In a previous paper, the author considered several conditions for effective zero-dimensionality of a computable metric space X; each of the (classically equivalent) properties of having vanishing small or large inductive dimension, or covering dimension, or having a countable basis of clopen sets, can be interpreted as multi-valued operations, and the computability of these operations was shown to be mutually equivalent. If one fixes a represented set of at-most-zero-dimensional subspaces, suitable uniform versions of some of the implications in the equivalence also hold. In this paper, we show for closed at-most-zero-dimensional subspaces with some negative information, we again have equivalence of computability of the operations considered (thus there is a robust notion of `uniform effective zero-dimensionality' for such classes of subsets).

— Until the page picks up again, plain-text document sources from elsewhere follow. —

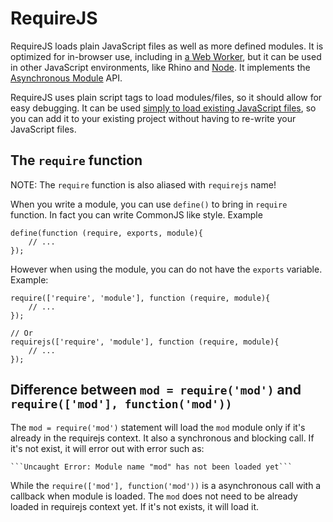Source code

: # RequireJS

RequireJS loads plain JavaScript files as well as more defined modules. It is
optimized for in-browser use, including in
[a Web Worker](https://requirejs.org/docs/api.html#webworker), but it can be used
in other JavaScript environments, like Rhino and
[Node](https://requirejs.org/docs/node.html). It implements the
[Asynchronous Module](https://github.com/amdjs/amdjs-api/wiki/AMD)
API.

RequireJS uses plain script tags to load modules/files, so it should allow for
easy debugging. It can be used
[simply to load existing JavaScript files](https://requirejs.org/docs/api.html#jsfiles),
so you can add it to your existing project without having to re-write your
JavaScript files.

## The `require` function

NOTE: The `require` function is also aliased with `requirejs` name!

When you write a module, you can use `define()` to bring in `require` function. In fact
you can write CommonJS like style. Example

```
define(function (require, exports, module){
    // ...
});
```

However when using the module, you can do not have the `exports` variable. Example:


```
require(['require', 'module'], function (require, module){
    // ...
});

// Or
requirejs(['require', 'module'], function (require, module){
    // ...
});
```

## Difference between `mod = require('mod')` and `require(['mod'], function('mod'))`

The `mod = require('mod')` statement will load the `mod` module only if it's already in the requirejs context. It also a synchronous and blocking call. If it's not exist, it will error out with error such as:

	```Uncaught Error: Module name "mod" has not been loaded yet```

While the `require(['mod'], function('mod'))` is a asynchronous call with a callback when module is loaded. The `mod` does not need to be already loaded in requirejs context yet. If it's not exists, it will load it.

We also extend a retract characterization of effective zero-dimensionality from our earlier paper (recall a space is zero-dimensional iff every nonempty closed subset of it is a retract of the space) to closed subspaces. While, in the converse direction, local compactness & bilocated sets are still used, in the forward direction the new, relative version of this result has a simpler proof (even when the subspace coincides with the whole space) and no compactness assumption. Actually, this proof relates to so-called Dugundji systems; we elaborate both a general construction of such systems for a proper nonempty closed subspace (using a computable form of countable paracompactness), and modifications: to make the sets pairwise disjoint if the subspace is zero-dimensional, or to avoid the restriction to proper subspaces. In a different direction, our second theorem applies in p-adic analysis the ideas of the first theorem to compute a more general form of retraction, given a Dugundji system (possibly without disjointness).